In the five years before the Williams case came onto its docket, the court, led by Chief Justice Ronald Castille, had ruled in favor of the death penalty 90 percent of the time. This wasn’t too surprising, given that Castille had been elected to his judgeship in 1993 as the law-and-order alternative to a candidate he labeled soft on crime…

“Castille and his prosecutors sent 45 people to death row during their tenure, accounting for more than a quarter of the state’s death row population,” the Pittsburgh Post-Gazette noted in 1993. “Castille wears the statistic as a badge. And he is running for the high court as if it were exclusively the state’s chief criminal court rather than a forum for a broad range of legal issues.” Castille was pretty clear about where he stood: “You ask people to vote for you, they want to know where you stand on the death penalty,” he told the Legal Intelligencer, a law journal. “I can certainly say I sent 45 people to death row as District Attorney of Philadelphia. They sort of get the hint.”

Castille also had it out for Williams’ defenders, with whom his old office was at odds. Bookman again:

Castille had a fraught relationship with the Federal Community Defender Office, a group of lawyers who represent numerous death row inmates, including Williams. Castille claimed that federal lawyers had no business appearing in state courts. He complained bitterly over the years about their “prolix and abusive pleadings” and about all the resources they dedicated to defending death row inmates—”something one would expect in major litigation involving large law firms.”

The defenders, for their part, routinely filed motions arguing that Castille had no business ruling on the appeals of prisoners whose prosecutions he had approved—particularly not in a case in which his office was found to have suppressed evidence helpful to the defense. But as chief justice, Castille had the last word. He denied all such motions, and accused the federal defenders of writing “scurrilously,” making “scandalous misrepresentations,” and having a “perverse worldview.”

It’s not too hard to predict which way the Supreme Court will rule—although whether their decision helps Williams get a resentencing is another matter. America’s justice system makes it unbelievably hard to get a second chance once you are convicted of a serious crime.

But all of this brings up a broader, question: Prosecutors like Castille are appointed to the bench in far greater numbers than former defenders—even President Barack Obama has perpetuated this trend. Which is why it was so worthy of note that California Gov. Jerry Brown, under federal pressure to reduce incarceration in the Golden State, has broken with his predecessors and moved in the other direction. Northern California public station KQED recently pointed out that more than a quarter of Brown’s 309 judicial appointments have been former public defenders, whereas only 14 percent were once DAs. (31 percent had some prosecutorial experience.) From that report:

“We never had a tradition that said to be a judge you had to be a district attorney. That developed probably in the ’90s,” Brown said. “The judges are supposed to be independent. You want judges that have a commercial background, you want judges that have a prosecutorial background, city attorneys, or county counsel, or small practice, plaintiffs’ practice—you want a diversity, instead of kind of a one note fits all.”

When it comes down to it, politicians are still eager to appear tough on crime.

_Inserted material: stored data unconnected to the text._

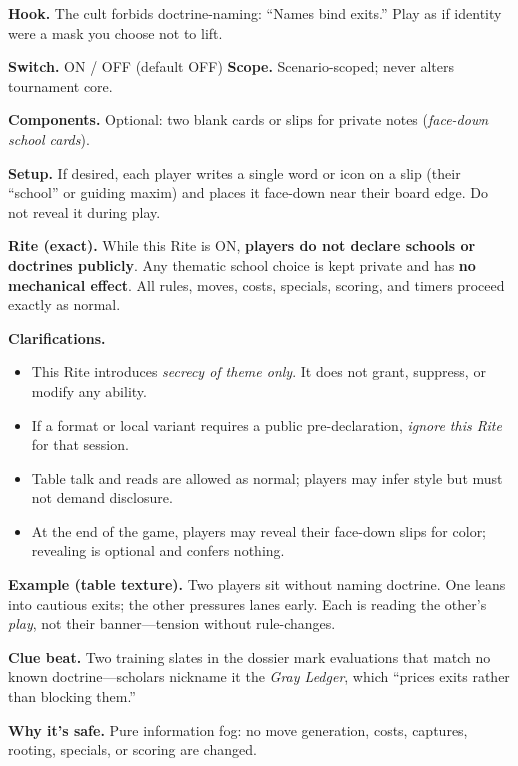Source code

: \documentclass[11pt]{article}
\numberwithin{equation}{section} %
\theoremstyle{plain} %
\theoremstyle{definition} %
\theoremstyle{remark} %
\begin{document}
\noindent\textbf{Hook.} The cult forbids doctrine-naming: “Names bind exits.” Play as if identity were a mask you choose not to lift.

\medskip
\noindent\textbf{Switch.} \textsc{ON / OFF} (default \textsc{OFF}) \hfill \textbf{Scope.} Scenario-scoped; never alters tournament core.

\medskip
\noindent\textbf{Components.} Optional: two blank cards or slips for private notes (\emph{face-down school cards}).

\medskip
\noindent\textbf{Setup.} If desired, each player writes a single word or icon on a slip (their “school” or guiding maxim) and places it face-down near their board edge. Do not reveal it during play.

\medskip
\noindent\textbf{Rite (exact).} While this Rite is \textsc{ON}, \textbf{players do not declare schools or doctrines publicly}. Any thematic school choice is kept private and has \textbf{no mechanical effect}. All rules, moves, costs, specials, scoring, and timers proceed exactly as normal.

\medskip
\noindent\textbf{Clarifications.}
\begin{itemize}\setlength\itemsep{0.25em}
  \item This Rite introduces \emph{secrecy of theme only}. It does not grant, suppress, or modify any ability.
  \item If a format or local variant requires a public pre-declaration, \emph{ignore this Rite} for that session.
  \item Table talk and reads are allowed as normal; players may infer style but must not demand disclosure.
  \item At the end of the game, players may reveal their face-down slips for color; revealing is optional and confers nothing.
\end{itemize}

\medskip
\noindent\textbf{Example (table texture).}  
Two players sit without naming doctrine. One leans into cautious exits; the other pressures lanes early. Each is reading the other’s \emph{play}, not their banner—tension without rule-changes.

\medskip
\noindent\textbf{Clue beat.} Two training slates in the dossier mark evaluations that match no known doctrine—scholars nickname it the \emph{Gray Ledger}, which “prices exits rather than blocking them.”

\medskip
\noindent\textbf{Why it’s safe.} Pure information fog: no move generation, costs, captures, rooting, specials, or scoring are changed.
\end{document}

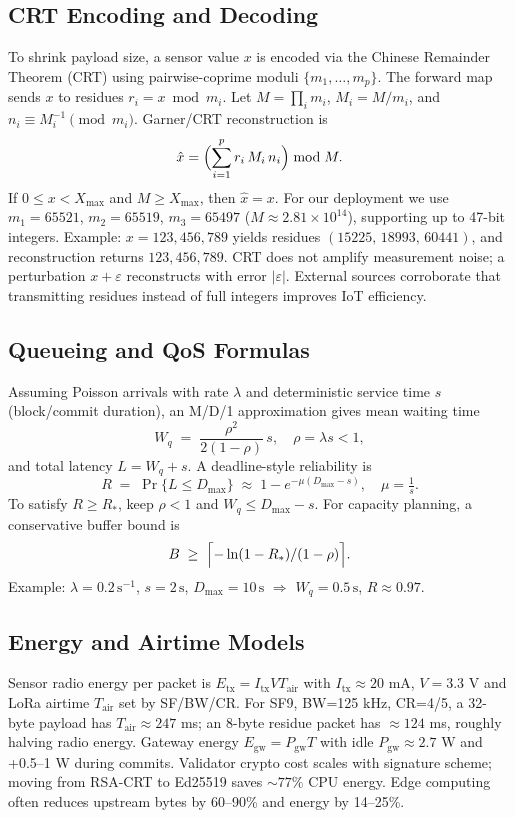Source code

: \documentclass[12pt,onecolumn]{IEEEtran} %
\begin{document}
\subsection{CRT Encoding and Decoding}
To shrink payload size, a sensor value \(x\) is encoded via the Chinese Remainder Theorem (CRT) using pairwise-coprime moduli \(\{m_1,\ldots,m_p\}\). The forward map sends \(x\) to residues \(r_i = x \bmod m_i\). Let \(M=\prod_i m_i\), \(M_i=M/m_i\), and \(n_i \equiv M_i^{-1}\pmod{m_i}\). Garner/CRT reconstruction is
\begin{equation}
\hat{x} = \Bigl(\sum_{i=1}^p r_i\,M_i\,n_i\Bigr)\bmod M.
\end{equation}
If \(0\le x < X_{\max}\) and \(M\ge X_{\max}\), then \(\hat{x}=x\). For our deployment we use \(m_1=65521\), \(m_2=65519\), \(m_3=65497\) (\(M\approx2.81\times10^{14}\)), supporting up to 47-bit integers. Example: \(x=123{,}456{,}789\) yields residues \((15225,\,18993,\,60441)\), and reconstruction returns \(123{,}456{,}789\). CRT does not amplify measurement noise; a perturbation \(x+\varepsilon\) reconstructs with error \(|\varepsilon|\). External sources corroborate that transmitting residues instead of full integers improves IoT efficiency.

\subsection{Queueing and QoS Formulas}
Assuming Poisson arrivals with rate \(\lambda\) and deterministic service time \(s\) (block/commit duration), an M/D/1 approximation gives mean waiting time
\[
W_q \;=\; \frac{\rho^2}{2(1-\rho)}\,s,\quad \rho=\lambda s<1,
\]
and total latency \(L = W_q + s\). A deadline-style reliability is
\begin{equation}
R \;=\; \Pr\{L \le D_{\max}\} \;\approx\; 1 - e^{-\mu (D_{\max}-s)},\quad \mu=\tfrac{1}{s}.
\end{equation}
To satisfy \(R\ge R_\ast\), keep \(\rho<1\) and \(W_q \le D_{\max}-s\). For capacity planning, a conservative buffer bound is
\[
B \;\ge\; \Bigl\lceil -\ln(1-R_\ast)/(1-\rho)\Bigr\rceil.
\]
Example: \(\lambda=0.2\,\text{s}^{-1}\), \(s=2\,\text{s}\), \(D_{\max}=10\,\text{s}\) \(\Rightarrow\) \(W_q=0.5\,\text{s}\), \(R\approx0.97\).

\subsection{Energy and Airtime Models}
Sensor radio energy per packet is \(E_{\text{tx}} = I_{\text{tx}}VT_{\text{air}}\) with \(I_{\text{tx}}\!\approx\!20\) mA, \(V=3.3\) V and LoRa airtime \(T_{\text{air}}\) set by SF/BW/CR. For SF9, BW=125 kHz, CR=4/5, a 32-byte payload has \(T_{\text{air}}\approx247\) ms; an 8-byte residue packet has \(\approx124\) ms, roughly halving radio energy. Gateway energy \(E_{\text{gw}}=P_{\text{gw}}T\) with idle \(P_{\text{gw}}\approx2.7\) W and +0.5–1 W during commits. Validator crypto cost scales with signature scheme; moving from RSA-CRT to Ed25519 saves \(\sim77\%\) CPU energy. Edge computing often reduces upstream bytes by 60–90\% and energy by 14–25\%.
\end{document}
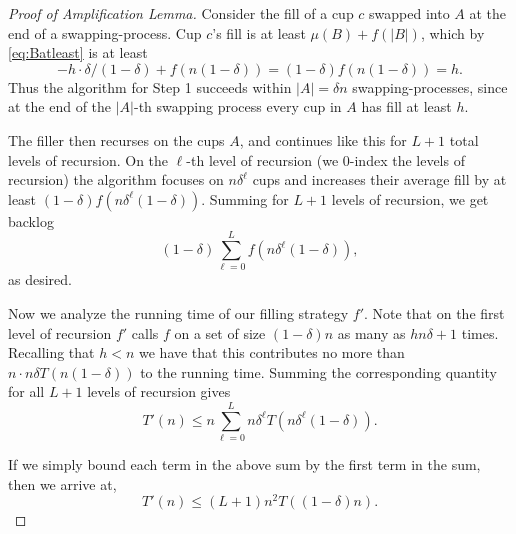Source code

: \documentclass[twocolumn]{article}[10pt]
\begin{document}
\begin{proof}[Proof of Amplification Lemma]
  Consider the fill of a cup $c$ swapped into $A$ at the end of a swapping-process.
  Cup $c$'s fill is at least $\mu(B) + f(|B|)$, which by \eqref{eq:Batleast} is at least
  $$-h \cdot \delta/(1-\delta) + f(n (1-\delta)) = (1-\delta)f(n (1-\delta)) = h.$$
  Thus the algorithm for Step 1 succeeds within $|A| = \delta n$ swapping-processes, 
  since at the end of the $|A|$-th swapping process every cup in $A$ has fill at least $h$. 
  
  The filler then recurses on the cups $A$, and continues like this for $L + 1$ total 
  levels of recursion. On the $\ell$-th level of
  recursion (we $0$-index the levels of recursion) the algorithm focuses on $n\delta^{\ell}$ cups and increases their average fill by at least $(1-\delta)f(n\delta^\ell(1-\delta))$. Summing for
  $L+1$ levels of recursion, we get backlog 
  $$(1-\delta)\sum_{\ell=0}^L f(n\delta^\ell(1-\delta)),$$ 
  as desired.

  Now we analyze the running time of our filling strategy $f'$.
  Note that on the first level of recursion $f'$
  calls $f$ on a set of size $(1-\delta)n$ as many as $hn\delta +1$ times. 
  Recalling that $h < n$ we have that this contributes no more
  than $n\cdot n\delta T(n(1-\delta))$ to the running time. 
  Summing the corresponding quantity for all $L+1$ levels of recursion gives
  $$T'(n) \le n\sum_{\ell=0}^Ln\delta^\ell T(n\delta^\ell
  (1-\delta)). $$

  If we simply bound each term in the above sum by the first term in the sum, then we arrive at, 
  $$T'(n) \le (L+1) n^2 T((1-\delta)n).$$
\end{proof}
\end{document}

But is it really good policy—financially or ethically—to stack the bench with judges who are accustomed to being rated according to the number of people they lock away?

“Most district attorney judges that I’ve experienced are unable to divorce themselves from their background once they become a judge,” Michael Ogul, president of the California Public Defenders Association, told KQED. “They are still trying to help the prosecution, they are still trying to move the case toward conviction or toward a harsher punishment.”